• Task objective
Find the line containing "The component uses" in the records below. Copy exactly that line and each one after it, ending at the line containing "4. **Conditional Rendering**: Video", and nothing more.

=== Data shown ===

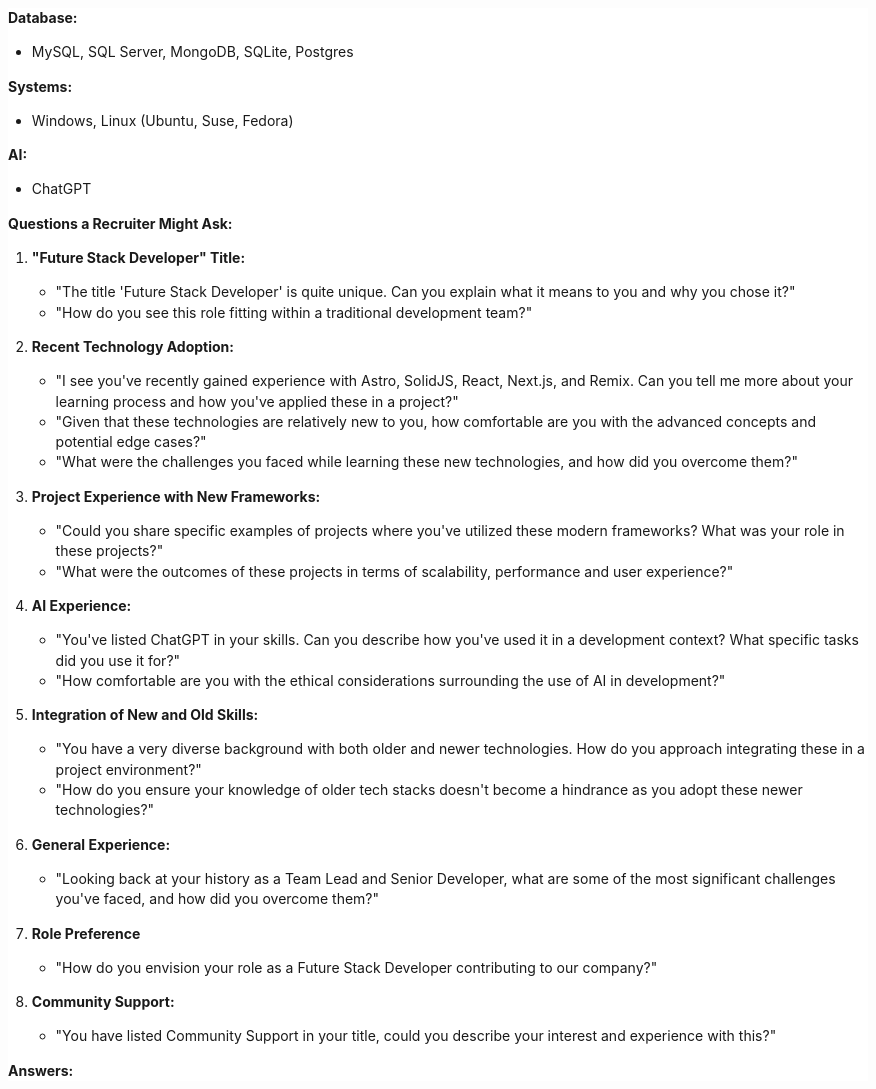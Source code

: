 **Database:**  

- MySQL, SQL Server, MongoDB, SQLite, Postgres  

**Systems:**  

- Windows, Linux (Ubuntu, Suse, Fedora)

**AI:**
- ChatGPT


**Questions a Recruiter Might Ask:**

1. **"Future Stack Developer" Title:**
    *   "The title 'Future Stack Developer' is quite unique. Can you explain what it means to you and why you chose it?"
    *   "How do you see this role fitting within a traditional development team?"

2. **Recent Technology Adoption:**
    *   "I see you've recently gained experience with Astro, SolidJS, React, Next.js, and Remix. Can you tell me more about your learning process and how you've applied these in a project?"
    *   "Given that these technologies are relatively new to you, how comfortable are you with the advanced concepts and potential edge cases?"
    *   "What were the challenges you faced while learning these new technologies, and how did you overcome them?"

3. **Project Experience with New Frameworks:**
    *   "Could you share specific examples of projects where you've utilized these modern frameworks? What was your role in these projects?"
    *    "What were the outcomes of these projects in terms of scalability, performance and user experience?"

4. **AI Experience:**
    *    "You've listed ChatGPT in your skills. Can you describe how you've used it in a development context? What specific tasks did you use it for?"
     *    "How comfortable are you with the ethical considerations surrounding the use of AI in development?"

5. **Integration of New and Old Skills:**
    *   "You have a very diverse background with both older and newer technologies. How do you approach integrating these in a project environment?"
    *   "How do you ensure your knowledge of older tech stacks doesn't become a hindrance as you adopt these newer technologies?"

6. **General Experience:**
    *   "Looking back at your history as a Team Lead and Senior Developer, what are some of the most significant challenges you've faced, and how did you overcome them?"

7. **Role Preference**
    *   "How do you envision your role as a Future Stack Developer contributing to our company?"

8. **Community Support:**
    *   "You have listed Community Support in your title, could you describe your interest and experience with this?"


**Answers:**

===
=== Data shown ===

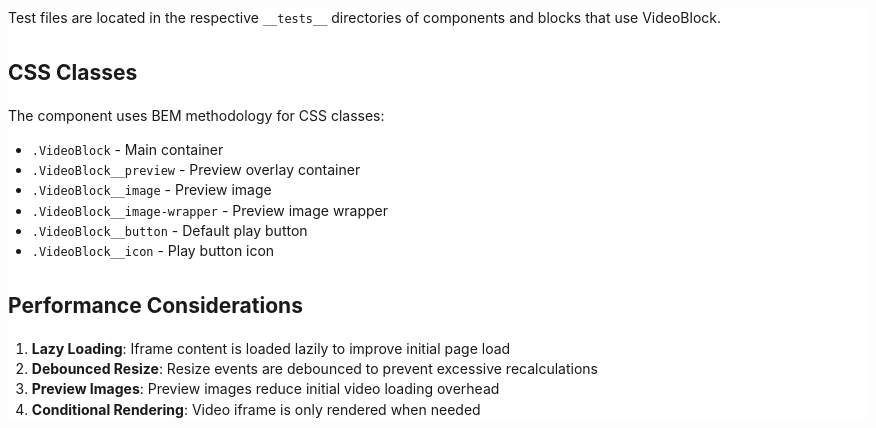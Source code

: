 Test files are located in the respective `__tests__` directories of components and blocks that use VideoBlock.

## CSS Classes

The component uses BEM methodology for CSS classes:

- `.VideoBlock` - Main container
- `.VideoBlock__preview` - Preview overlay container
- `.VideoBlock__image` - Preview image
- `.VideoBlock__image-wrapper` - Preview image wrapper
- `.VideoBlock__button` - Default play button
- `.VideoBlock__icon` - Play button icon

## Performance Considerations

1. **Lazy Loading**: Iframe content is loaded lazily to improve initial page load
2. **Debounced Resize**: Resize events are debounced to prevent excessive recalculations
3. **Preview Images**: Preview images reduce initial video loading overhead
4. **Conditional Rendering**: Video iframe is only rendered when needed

===

• Completed task
The component uses BEM methodology for CSS classes:

- `.VideoBlock` - Main container
- `.VideoBlock__preview` - Preview overlay container
- `.VideoBlock__image` - Preview image
- `.VideoBlock__image-wrapper` - Preview image wrapper
- `.VideoBlock__button` - Default play button
- `.VideoBlock__icon` - Play button icon

## Performance Considerations

1. **Lazy Loading**: Iframe content is loaded lazily to improve initial page load
2. **Debounced Resize**: Resize events are debounced to prevent excessive recalculations
3. **Preview Images**: Preview images reduce initial video loading overhead
4. **Conditional Rendering**: Video iframe is only rendered when needed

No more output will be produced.